This week’s national reform summit, when it wasn’t a talkfest of political and economic elites pushing their own agendas, was strongly focused on policy, rather than the mechanisms of successful policy implementation — securing voter support, securing parliamentary support, securing key stakeholder support, defending against opposition.
But if the political class wants to significantly improve the chances of serious economic reform being implemented, the answer is less complex than they think. There is one politician in government ranks who could effectively prosecute a case for reform, one politician who could build trust with a sceptical electorate, one politician who wouldn’t fear to take on vested interests on all sides who would try to derail reform that doesn’t suit them.
The only problem is, he’s currently stuck in the relatively quiet portfolio of Communications. If you want reform, Malcolm Turnbull is the only Liberal who can deliver it, from the prime ministership.
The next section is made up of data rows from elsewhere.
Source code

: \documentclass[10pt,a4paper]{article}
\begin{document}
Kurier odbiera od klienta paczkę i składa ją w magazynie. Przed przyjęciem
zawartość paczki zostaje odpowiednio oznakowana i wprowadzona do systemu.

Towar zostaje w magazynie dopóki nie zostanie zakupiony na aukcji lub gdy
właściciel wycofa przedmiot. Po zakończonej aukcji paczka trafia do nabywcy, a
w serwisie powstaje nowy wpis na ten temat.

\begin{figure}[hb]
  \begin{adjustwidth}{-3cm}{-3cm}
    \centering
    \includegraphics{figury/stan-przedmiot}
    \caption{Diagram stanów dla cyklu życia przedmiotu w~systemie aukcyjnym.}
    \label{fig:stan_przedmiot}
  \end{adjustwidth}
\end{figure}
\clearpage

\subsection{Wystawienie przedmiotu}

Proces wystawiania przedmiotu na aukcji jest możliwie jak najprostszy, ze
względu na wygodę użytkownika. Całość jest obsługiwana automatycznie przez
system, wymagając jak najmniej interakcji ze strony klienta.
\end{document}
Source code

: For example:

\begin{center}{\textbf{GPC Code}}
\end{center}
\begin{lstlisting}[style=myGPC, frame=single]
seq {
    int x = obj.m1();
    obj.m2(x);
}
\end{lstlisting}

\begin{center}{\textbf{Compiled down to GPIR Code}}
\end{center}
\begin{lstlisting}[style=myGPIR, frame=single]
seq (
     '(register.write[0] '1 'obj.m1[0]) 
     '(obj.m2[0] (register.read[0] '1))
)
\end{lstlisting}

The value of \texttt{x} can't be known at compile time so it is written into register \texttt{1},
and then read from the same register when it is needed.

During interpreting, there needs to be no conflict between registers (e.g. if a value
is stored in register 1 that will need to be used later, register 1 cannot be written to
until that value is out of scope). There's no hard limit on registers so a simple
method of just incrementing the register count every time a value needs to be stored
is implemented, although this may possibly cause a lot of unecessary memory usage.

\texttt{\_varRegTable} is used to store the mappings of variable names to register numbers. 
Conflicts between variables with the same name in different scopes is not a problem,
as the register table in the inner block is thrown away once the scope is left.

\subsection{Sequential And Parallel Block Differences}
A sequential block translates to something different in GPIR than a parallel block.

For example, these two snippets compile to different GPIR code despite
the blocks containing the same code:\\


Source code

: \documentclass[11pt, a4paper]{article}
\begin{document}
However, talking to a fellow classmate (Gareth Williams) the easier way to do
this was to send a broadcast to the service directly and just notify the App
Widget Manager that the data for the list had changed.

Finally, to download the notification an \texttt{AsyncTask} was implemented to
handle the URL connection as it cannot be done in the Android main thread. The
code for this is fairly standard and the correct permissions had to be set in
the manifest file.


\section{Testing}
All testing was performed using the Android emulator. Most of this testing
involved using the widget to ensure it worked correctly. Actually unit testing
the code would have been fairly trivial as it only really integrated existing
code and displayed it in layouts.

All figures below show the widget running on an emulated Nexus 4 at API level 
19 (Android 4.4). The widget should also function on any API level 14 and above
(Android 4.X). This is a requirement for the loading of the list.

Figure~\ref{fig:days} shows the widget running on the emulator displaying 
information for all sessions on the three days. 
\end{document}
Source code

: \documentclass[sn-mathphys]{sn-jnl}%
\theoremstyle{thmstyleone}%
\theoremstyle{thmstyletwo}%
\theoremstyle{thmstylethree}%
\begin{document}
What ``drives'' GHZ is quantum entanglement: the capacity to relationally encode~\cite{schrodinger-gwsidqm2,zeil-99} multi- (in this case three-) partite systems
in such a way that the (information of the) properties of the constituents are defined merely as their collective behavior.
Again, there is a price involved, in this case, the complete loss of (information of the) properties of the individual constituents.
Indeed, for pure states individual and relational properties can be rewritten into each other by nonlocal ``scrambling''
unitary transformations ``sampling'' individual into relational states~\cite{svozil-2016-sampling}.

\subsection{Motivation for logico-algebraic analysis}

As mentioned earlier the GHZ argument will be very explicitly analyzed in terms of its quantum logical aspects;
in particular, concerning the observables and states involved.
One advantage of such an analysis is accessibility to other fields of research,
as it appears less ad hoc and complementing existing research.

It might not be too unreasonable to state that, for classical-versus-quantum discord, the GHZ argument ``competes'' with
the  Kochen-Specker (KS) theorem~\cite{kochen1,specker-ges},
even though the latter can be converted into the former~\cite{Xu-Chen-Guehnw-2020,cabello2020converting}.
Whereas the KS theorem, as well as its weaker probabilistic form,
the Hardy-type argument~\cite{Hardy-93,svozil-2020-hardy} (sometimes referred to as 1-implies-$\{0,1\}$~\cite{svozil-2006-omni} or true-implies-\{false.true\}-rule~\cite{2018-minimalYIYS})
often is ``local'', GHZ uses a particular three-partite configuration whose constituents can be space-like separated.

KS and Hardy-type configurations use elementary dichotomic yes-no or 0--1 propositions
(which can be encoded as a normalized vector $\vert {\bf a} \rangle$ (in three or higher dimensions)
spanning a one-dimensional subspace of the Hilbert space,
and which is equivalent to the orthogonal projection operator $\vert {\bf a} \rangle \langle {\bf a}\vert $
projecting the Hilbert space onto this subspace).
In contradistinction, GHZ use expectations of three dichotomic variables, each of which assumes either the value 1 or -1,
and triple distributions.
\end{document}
Turnbull’s strength is his effectiveness at communication. He is not merely a powerful set-piece orator — Parliament’s best — but he talks to voters as though they are adults capable of rationally considering issues, while possessing a knack for reducing complex issues to their basics and getting them across. He also has that rare quality of unforced authenticity that only Anthony Albanese in Labor ranks has, the sense — however manufactured — that you’re getting the actual person, not a politician reciting dot points.
Turnbull also has a stronger basis on which to build voter trust than either Tony Abbott or Joe Hockey. He is considerably more popular than Abbott among the wider electorate, and is rated as one of the Coalition’s most competent ministers (despite the increasing debacle surrounding the government’s cheap’n’cheerless version of the NBN) while Hockey is rated as its worst. Popularity doesn’t equal credibility, but it’s a good start toward it, and one that Abbott has never been able to contemplate given the electorate’s long-running dislike of him.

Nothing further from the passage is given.